Collected data
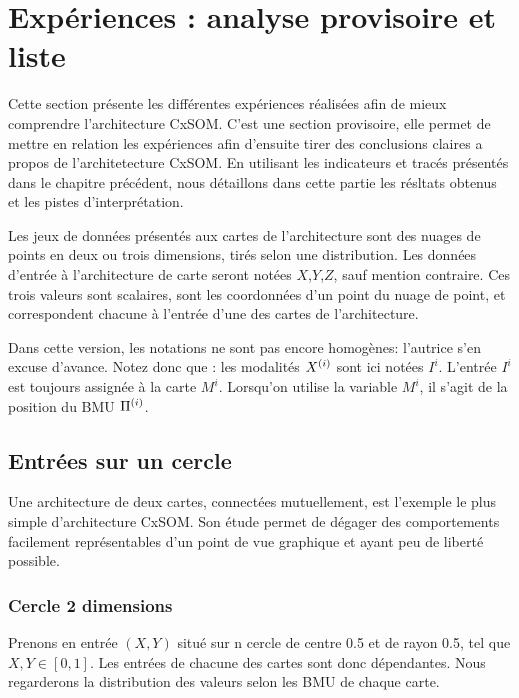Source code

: \chapter{Expériences : analyse provisoire et liste}
\graphicspath{{04-Analyse/}}

Cette section présente les différentes expériences réalisées afin de mieux comprendre l'architecture CxSOM. C'est une section provisoire, elle permet de mettre en relation les expériences afin d'ensuite tirer des conclusions claires a propos de l'architetecture CxSOM.
En utilisant les indicateurs et tracés présentés dans le chapitre précédent, nous détaillons dans cette partie les résltats obtenus et les pistes d'interprétation.

Les jeux de données présentés aux cartes de l'architecture sont des nuages de points en deux ou trois dimensions, tirés selon une distribution.
Les données d'entrée à l'architecture de carte seront notées $X$,$Y$,$Z$, sauf mention contraire. Ces trois valeurs sont scalaires, sont les coordonnées d'un point du nuage de point, et correspondent chacune à l'entrée d'une des cartes de l'architecture.

Dans cette version, les notations ne sont pas encore homogènes: l'autrice s'en excuse d'avance. Notez donc que : 
les modalités $X^{({i})}$ sont ici notées $I^i$. L'entrée $I^i$ est toujours assignée à la carte $M^i$. Lorsqu'on utilise la variable $M^i$, il s'agit de la position du BMU $\Pi^{({i})}$.

\section{Entrées sur un cercle}

Une architecture de deux cartes, connectées mutuellement, est l'exemple le plus simple d'architecture CxSOM. Son étude permet de dégager des comportements facilement représentables d'un point de vue graphique et ayant peu de liberté possible. 


\subsection{Cercle 2 dimensions}
Prenons en entrée $(X,Y)$ situé sur n cercle de centre 0.5 et de rayon 0.5, tel que $X,Y \in [0,1]$. 
Les entrées de chacune des cartes sont donc dépendantes. Nous regarderons la distribution des valeurs selon les BMU de chaque carte.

Assignment: From the data above, output only the lines between the line containing "En utilisant les" and the line containing "Les données d'entrée", inclusive, exactly as written.

Your response:
En utilisant les indicateurs et tracés présentés dans le chapitre précédent, nous détaillons dans cette partie les résltats obtenus et les pistes d'interprétation.

Les jeux de données présentés aux cartes de l'architecture sont des nuages de points en deux ou trois dimensions, tirés selon une distribution.
Les données d'entrée à l'architecture de carte seront notées $X$,$Y$,$Z$, sauf mention contraire. Ces trois valeurs sont scalaires, sont les coordonnées d'un point du nuage de point, et correspondent chacune à l'entrée d'une des cartes de l'architecture.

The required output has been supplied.